Hepatitis C prophylaxis
CDC guidelines acknowledge that there is no active PEP for HCV, only recommendations intended to achieve early identification of chronic disease and, when detected, referral for evaluation of treatment options. According to the CDC identification of acute infection with HCV may not necessitate active intervention. However, there is some evidence that treatment with interferon alfa-2b may be beneficial preventing chronic hepatitis.
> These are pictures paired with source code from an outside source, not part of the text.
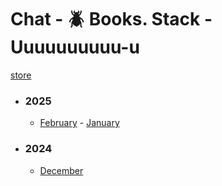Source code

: # Chat - 🪲 Books. Stack - Uuuuuuuuuu-u</h3>

[store](../)


- ### 2025
   - [February](2025/02) - [January](2025/01)

- ### 2024
   - [December](2024/12)
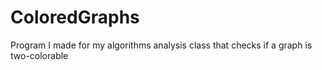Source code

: # ColoredGraphs
Program I made for my algorithms analysis class that checks if a graph is two-colorable
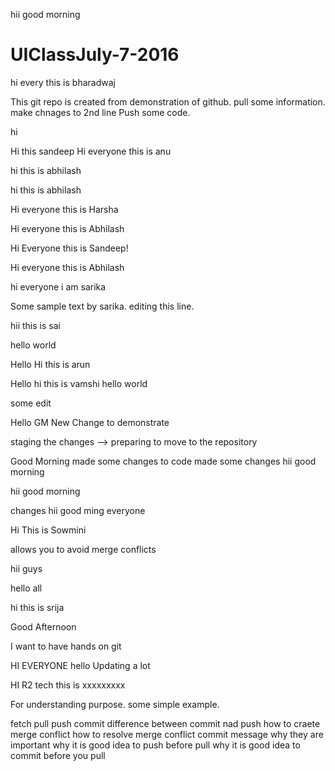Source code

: 

hii good morning


# UIClassJuly-7-2016


hi every this is bharadwaj

This git repo is created from demonstration of github. pull some information. make chnages to 2nd line
Push some code.


hi

Hi this sandeep
Hi everyone this is anu

hi this is abhilash


hi this is abhilash


Hi everyone this is Harsha


Hi everyone this is Abhilash


Hi Everyone this is Sandeep!

Hi everyone this is Abhilash


hi everyone i am sarika

Some sample text by sarika. editing this line.

hii this is sai

hello world

Hello
Hi this is arun

Hello 
hi this is vamshi
hello world




some edit

Hello GM
New Change to demonstrate


staging the changes --> preparing to move to the repository


Good Morning    made some changes to code
made some changes
hii good morning


hii good morning

changes
hii good ming everyone

Hi This is Sowmini


allows you to avoid merge conflicts 

hii guys



hello all


hi this is srija


Good Afternoon

I want to have hands on git

HI EVERYONE
hello 
Updating a lot


HI R2 tech this is xxxxxxxxx



For understanding purpose. some simple example.

fetch
pull
push 
commit 
difference between commit nad push 
how to craete merge conflict
how to resolve merge conflict
commit message why they are important
why it is good idea to push before pull
why  it is good idea to commit before you pull
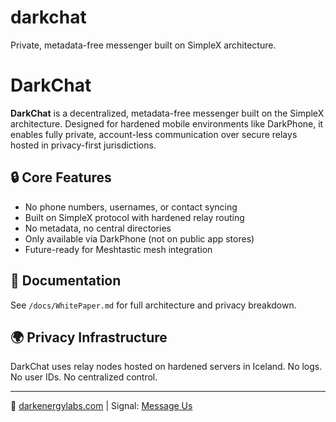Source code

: # darkchat
Private, metadata-free messenger built on SimpleX architecture.

# DarkChat

**DarkChat** is a decentralized, metadata-free messenger built on the SimpleX architecture. Designed for hardened mobile environments like DarkPhone, it enables fully private, account-less communication over secure relays hosted in privacy-first jurisdictions.

## 🔒 Core Features

- No phone numbers, usernames, or contact syncing
- Built on SimpleX protocol with hardened relay routing
- No metadata, no central directories
- Only available via DarkPhone (not on public app stores)
- Future-ready for Meshtastic mesh integration

## 📄 Documentation

See `/docs/WhitePaper.md` for full architecture and privacy breakdown.

## 🌍 Privacy Infrastructure

DarkChat uses relay nodes hosted on hardened servers in Iceland. No logs. No user IDs. No centralized control.

---

🔗 [darkenergylabs.com](https://darkenergylabs.com) | Signal: [Message Us](https://signal.me/#eu/2vzaPxZKK1KAENc_ERVxuYcAUYw44IB-2CYqfRFMW0brrc_gimdOIIgYQfLAA5Js)

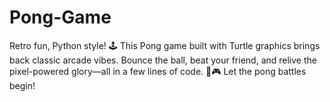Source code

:# Pong-Game
Retro fun, Python style! 🕹️ This Pong game built with Turtle graphics brings back classic arcade vibes. Bounce the ball, beat your friend, and relive the pixel-powered glory—all in a few lines of code. 🐢🎮 Let the pong battles begin!
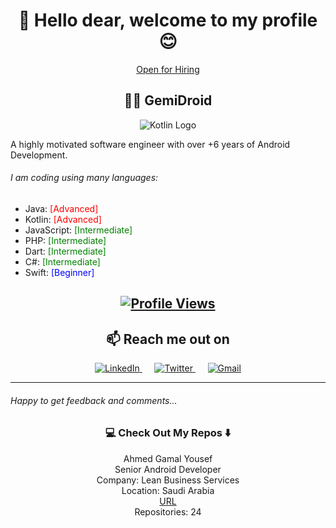 <h1 align="center">👋 Hello dear, welcome to my profile 😊</h1>
<p align="center">  <a href="https://www.linkedin.com/in/gemidroid/">Open for Hiring</a></p>
<h2 align="center">👨‍💻 GemiDroid</h2>
<p align="center">
  <img src="https://onlinecoursetutorials.com/wp-content/uploads/2022/02/What-is-Kotlin-and-its-advantages-and-disadvantages-of-Kotlin.png" alt="Kotlin Logo"/>
</p>
<h7>A highly motivated software engineer with over +6 years of Android Development.</h7>
<h6>I am coding using many languages:</h6>
<ul>
  <li>Java: <font color="red">[Advanced]</font></li>
  <li>Kotlin: <font color="red">[Advanced]</font></li>
  <li>JavaScript: <font color="green">[Intermediate]</font></li>
  <li>PHP: <font color="green">[Intermediate]</font></li>
  <li>Dart: <font color="green">[Intermediate]</font></li>
  <li>C#: <font color="green">[Intermediate]</font></li>
  <li>Swift: <font color="blue">[Beginner]</font></li>
</ul>
<h2 align="center">
  <a href="https://github.com/GemiDroid">
    <img src="https://komarev.com/ghpvc/?username=gemidroid&style=flat" alt="Profile Views"/>
  </a>
</h2>
<h2 align="center">📫 Reach me out on</h2>
<p align="center">
  <a target="_blank" href="http://bit.ly/3PFZ2cE">
    <img src="https://img.shields.io/badge/linkedin-%230077B5.svg?&style=for-the-badge&logo=linkedin&logoColor=white" alt="LinkedIn"/>
  </a>&nbsp;&nbsp;&nbsp;&nbsp;
  <a target="_blank" href="http://bit.ly/3NYOlRa">
    <img src="https://img.shields.io/badge/twitter-%231DA1F2.svg?&style=for-the-badge&logo=twitter&logoColor=white" alt="Twitter"/>
  </a>&nbsp;&nbsp;&nbsp;&nbsp;
  <a href="mailto:eng.ahmedgemi@gmail.com?subject=Hello%20GemiDroid,%20From%20Github">
    <img src="https://img.shields.io/badge/gmail-%23D14836.svg?&style=for-the-badge&logo=gmail&logoColor=white" alt="Gmail"/>
  </a>
</p>
<hr>
<h6>Happy to get feedback and comments...</h6>
<h3 align="center">💻 Check Out My Repos ⬇️</h3>
<p align="center">Ahmed Gamal Yousef<br>
Senior Android Developer<br>
Company: Lean Business Services<br>
Location: Saudi Arabia<br>
<a href="bit.ly/3JFXo6Y">URL</a><br>
Repositories: 24</p>
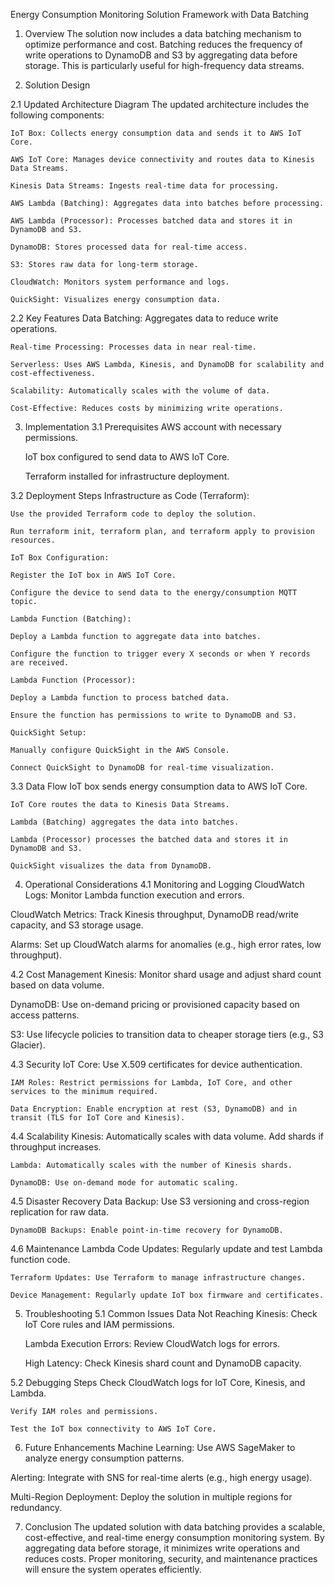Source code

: Energy Consumption Monitoring Solution Framework with Data Batching
1. Overview
  The solution now includes a data batching mechanism to optimize performance and cost. Batching reduces the frequency of write operations to DynamoDB and S3 by aggregating data before storage. This is particularly useful for high-frequency data streams.

2. Solution Design
   
  2.1 Updated Architecture Diagram
    The updated architecture includes the following components:
  
    IoT Box: Collects energy consumption data and sends it to AWS IoT Core.
    
    AWS IoT Core: Manages device connectivity and routes data to Kinesis Data Streams.
    
    Kinesis Data Streams: Ingests real-time data for processing.
    
    AWS Lambda (Batching): Aggregates data into batches before processing.
  
    AWS Lambda (Processor): Processes batched data and stores it in DynamoDB and S3.
    
    DynamoDB: Stores processed data for real-time access.
    
    S3: Stores raw data for long-term storage.
    
    CloudWatch: Monitors system performance and logs.
    
    QuickSight: Visualizes energy consumption data.

  2.2 Key Features
    Data Batching: Aggregates data to reduce write operations.
    
    Real-time Processing: Processes data in near real-time.
    
    Serverless: Uses AWS Lambda, Kinesis, and DynamoDB for scalability and cost-effectiveness.
    
    Scalability: Automatically scales with the volume of data.
    
    Cost-Effective: Reduces costs by minimizing write operations.

3. Implementation
  3.1 Prerequisites
    AWS account with necessary permissions.
    
    IoT box configured to send data to AWS IoT Core.
    
    Terraform installed for infrastructure deployment.

  3.2 Deployment Steps
    Infrastructure as Code (Terraform):
    
    Use the provided Terraform code to deploy the solution.
    
    Run terraform init, terraform plan, and terraform apply to provision resources.
    
    IoT Box Configuration:
    
    Register the IoT box in AWS IoT Core.
    
    Configure the device to send data to the energy/consumption MQTT topic.
    
    Lambda Function (Batching):
    
    Deploy a Lambda function to aggregate data into batches.
    
    Configure the function to trigger every X seconds or when Y records are received.
    
    Lambda Function (Processor):

    Deploy a Lambda function to process batched data.
    
    Ensure the function has permissions to write to DynamoDB and S3.
    
    QuickSight Setup:
    
    Manually configure QuickSight in the AWS Console.
    
    Connect QuickSight to DynamoDB for real-time visualization.

  3.3 Data Flow
    IoT box sends energy consumption data to AWS IoT Core.
    
    IoT Core routes the data to Kinesis Data Streams.
    
    Lambda (Batching) aggregates the data into batches.
    
    Lambda (Processor) processes the batched data and stores it in DynamoDB and S3.
    
    QuickSight visualizes the data from DynamoDB.

4. Operational Considerations
  4.1 Monitoring and Logging
  CloudWatch Logs: Monitor Lambda function execution and errors.
  
  CloudWatch Metrics: Track Kinesis throughput, DynamoDB read/write capacity, and S3 storage usage.
  
  Alarms: Set up CloudWatch alarms for anomalies (e.g., high error rates, low throughput).

  4.2 Cost Management
  Kinesis: Monitor shard usage and adjust shard count based on data volume.
  
  DynamoDB: Use on-demand pricing or provisioned capacity based on access patterns.

  S3: Use lifecycle policies to transition data to cheaper storage tiers (e.g., S3 Glacier).

  4.3 Security
    IoT Core: Use X.509 certificates for device authentication.
    
    IAM Roles: Restrict permissions for Lambda, IoT Core, and other services to the minimum required.
    
    Data Encryption: Enable encryption at rest (S3, DynamoDB) and in transit (TLS for IoT Core and Kinesis).
  
  4.4 Scalability
    Kinesis: Automatically scales with data volume. Add shards if throughput increases.
    
    Lambda: Automatically scales with the number of Kinesis shards.
    
    DynamoDB: Use on-demand mode for automatic scaling.
  
  4.5 Disaster Recovery
    Data Backup: Use S3 versioning and cross-region replication for raw data.
    
    DynamoDB Backups: Enable point-in-time recovery for DynamoDB.

  4.6 Maintenance
    Lambda Code Updates: Regularly update and test Lambda function code.
    
    Terraform Updates: Use Terraform to manage infrastructure changes.
  
    Device Management: Regularly update IoT box firmware and certificates.

5. Troubleshooting
  5.1 Common Issues
    Data Not Reaching Kinesis: Check IoT Core rules and IAM permissions.
    
    Lambda Execution Errors: Review CloudWatch logs for errors.
    
    High Latency: Check Kinesis shard count and DynamoDB capacity.

  5.2 Debugging Steps
    Check CloudWatch logs for IoT Core, Kinesis, and Lambda.
    
    Verify IAM roles and permissions.

    Test the IoT box connectivity to AWS IoT Core.

6. Future Enhancements
  Machine Learning: Use AWS SageMaker to analyze energy consumption patterns.
  
  Alerting: Integrate with SNS for real-time alerts (e.g., high energy usage).
  
  Multi-Region Deployment: Deploy the solution in multiple regions for redundancy.

7. Conclusion
  The updated solution with data batching provides a scalable, cost-effective, and real-time energy consumption monitoring system. By aggregating data before storage, it minimizes write operations and reduces costs. Proper monitoring, security, and maintenance practices will ensure the system operates efficiently.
CDC guidelines generally recommend a PEP protocol with 3 or more antiviral drugs, when it is known that the donor was HIV positive; however, when the viral load was low and none of the above noted risk factors are met, the CDC protocol utilizes 2 antiviral drugs. Such a 2 drug protocol should also be considered when the donor status cannot be determined (i,e injury by a random needle in a used sharps’ container), but there is an increased risk that the source was from a risk group for HIV.
PEP drugs for prevention of HIV infection are given for 4 weeks and may include nucleoside reverse transcriptase inhibitors (NRTIs), nucleotide reverse transcriptase inhibitors (NtRTIs), nonnucleoside reverse transcriptase inhibitors (NNRTIs), protease inhibitors (PIs), and a single fusion inhibitor.
Regular surveillance should be carried out for the proper disposal of wastes & the affected medical professional should be monitored regularly along with health check up.
N.B … Any case of needle stick injury should immediately be reported without delay.